Using drones (unmanned aerial vehicles), farmers could safely and inexpensively check their crops, enabling them to see whether any problems need their closer attention, to target their pesticide applications more precisely, and much more. (See Theresa Everline’s article for Smart Planet for elaboration.) This wonderful technology could help farmers lower their costs, increase their yields, and earn higher profits.

There’s just one problem: For years the Federal Aviation Administration has outlawed commercial drone use, as Everline writes. Fortunately, this prohibition seems to be lifting; not only has government granted BP permission to use a drone in northern Alaska, but the National Transportation Safety Board recently threw out the FAA’s ban (as Fortune reports).

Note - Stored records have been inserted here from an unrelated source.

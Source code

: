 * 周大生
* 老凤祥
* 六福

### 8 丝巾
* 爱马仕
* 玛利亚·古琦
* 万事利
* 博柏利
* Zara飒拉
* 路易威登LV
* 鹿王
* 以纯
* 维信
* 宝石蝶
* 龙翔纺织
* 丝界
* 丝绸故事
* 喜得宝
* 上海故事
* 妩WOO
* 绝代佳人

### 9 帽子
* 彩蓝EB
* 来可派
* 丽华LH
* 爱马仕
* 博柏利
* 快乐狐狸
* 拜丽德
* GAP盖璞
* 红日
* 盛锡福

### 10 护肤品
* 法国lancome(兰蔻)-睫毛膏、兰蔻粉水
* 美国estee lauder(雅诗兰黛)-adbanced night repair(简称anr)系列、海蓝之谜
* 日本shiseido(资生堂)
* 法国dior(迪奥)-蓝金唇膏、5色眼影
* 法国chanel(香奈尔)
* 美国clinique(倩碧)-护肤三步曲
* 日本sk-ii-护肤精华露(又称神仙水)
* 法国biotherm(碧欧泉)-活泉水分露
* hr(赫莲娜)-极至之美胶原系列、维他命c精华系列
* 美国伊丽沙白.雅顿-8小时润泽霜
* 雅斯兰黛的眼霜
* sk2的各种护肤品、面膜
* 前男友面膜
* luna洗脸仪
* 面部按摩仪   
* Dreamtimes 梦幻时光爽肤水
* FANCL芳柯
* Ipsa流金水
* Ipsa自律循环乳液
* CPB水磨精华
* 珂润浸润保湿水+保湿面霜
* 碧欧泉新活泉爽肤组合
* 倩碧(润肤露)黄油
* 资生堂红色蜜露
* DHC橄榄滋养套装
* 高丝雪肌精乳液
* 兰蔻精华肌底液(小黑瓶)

A ban on drones is a patent violation of Americans’ rights to liberty and property. Farmers have a moral right to employ the latest technologies in their businesses. Obviously if farmers violate the rights of others by employing some technology—say, by flying drones into people’s homes or by creating demonstrable hazards to others—then the courts should intercede; but, in this case, government issued a senseless ban that violates people’s rights based on the mere fact that the use of drones on private property may entail some risk. On that absurd premise, people should be forbidden to climb ladders or play darts or engage in countless other activities on private property. There’s no reason to suspect that flying drones at low altitudes over uninhabited, private crop lands would subject anyone to any substantial risk, much less that doing so would violate anyone’s rights.

Hopefully the federal government will take no further action to restrict commercial drone use. What needs to be restrained is not agricultural drones, but bureaucratic thugs.